Jésus vient d’entrer à Jérusalem, une entrée qui est décrite par l’évangéliste comme ayant suscité l’enthousiasme des foules. Ensuite, Jésus va jusqu’à la cour extérieure du Temple, où il provoque un incident en perturbant le commerce d’animaux nécessaire pour accomplir les sacrifices au Temple. Puis Matthieu montre Jésus au milieu de controverses avec les pharisiens et les scribes. Les pharisiens et les scribes sont les théologiens de l’époque, ceux qui étudiaient les écritures juives, en particulier la Torah, et les interprétaient. Ils sont présentés comme les adversaires impitoyables des prédicateurs tels que Jean-Baptiste et Jésus qui cherchent à apporter des changements aux pratiques juives de l’époque. Nous sommes au moment où Jésus vient d’avoir une discussion avec eux sur la source de l’autorité en vertu de laquelle il enseigne, et la parabole des deux fils que nous avons lue a pour but de montrer quelle est la volonté du Père et qui la suit.

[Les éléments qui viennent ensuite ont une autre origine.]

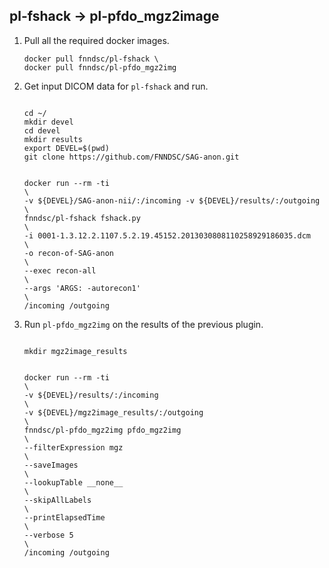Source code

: pl-fshack -> pl-pfdo_mgz2image
-------------------------------

1. Pull all the required docker images.
   
   <pre><code>docker pull fnndsc/pl-fshack \
   docker pull fnndsc/pl-pfdo_mgz2img
   </pre></code>

2. Get input DICOM data for `pl-fshack` and run.
   
   <pre><code>
   cd ~/                                              
   mkdir devel                                       
   cd devel  
   mkdir results                                        
   export DEVEL=$(pwd)                               
   git clone https://github.com/FNNDSC/SAG-anon.git
   </pre></code>

   <pre><code>
   docker run --rm -ti                                                 \
   -v ${DEVEL}/SAG-anon-nii/:/incoming -v ${DEVEL}/results/:/outgoing  \
   fnndsc/pl-fshack fshack.py                                          \
   -i 0001-1.3.12.2.1107.5.2.19.45152.2013030808110258929186035.dcm                                                                 \
   -o recon-of-SAG-anon                                                \
   --exec recon-all                                                    \
   --args 'ARGS: -autorecon1'                                          \
   /incoming /outgoing
   </pre></code>

3. Run `pl-pfdo_mgz2img` on the results of the previous plugin.

   <pre><code>
   mkdir mgz2image_results
   </pre></code>
   
   <pre><code>
   docker run --rm -ti                                                  \
   -v ${DEVEL}/results/:/incoming                                       \
   -v ${DEVEL}/mgz2image_results/:/outgoing                             \
   fnndsc/pl-pfdo_mgz2img pfdo_mgz2img                                  \
   --filterExpression mgz                                               \
   --saveImages                                                         \
   --lookupTable __none__                                               \
   --skipAllLabels                                                      \
   --printElapsedTime                                                   \
   --verbose 5                                                          \
   /incoming /outgoing
   </pre></code>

Reprenons cette parabole :
Un homme avait deux fils. S’avançant vers le premier, il lui dit : « Mon enfant, va donc aujourd’hui travailler à la vigne ». Celui-ci lui répondit : »Je ne veux pas » ; un peu plus tard, s’étant repenti, il y alla. S’avançant alors vers le second, il lui dit la même chose. Celui-ci lui répondit : « J’y vais, Seigneur » ; mais il n’y alla pas. Et Jésus pose cette question : « Lequel des deux fils a fait la volonté de son père ? »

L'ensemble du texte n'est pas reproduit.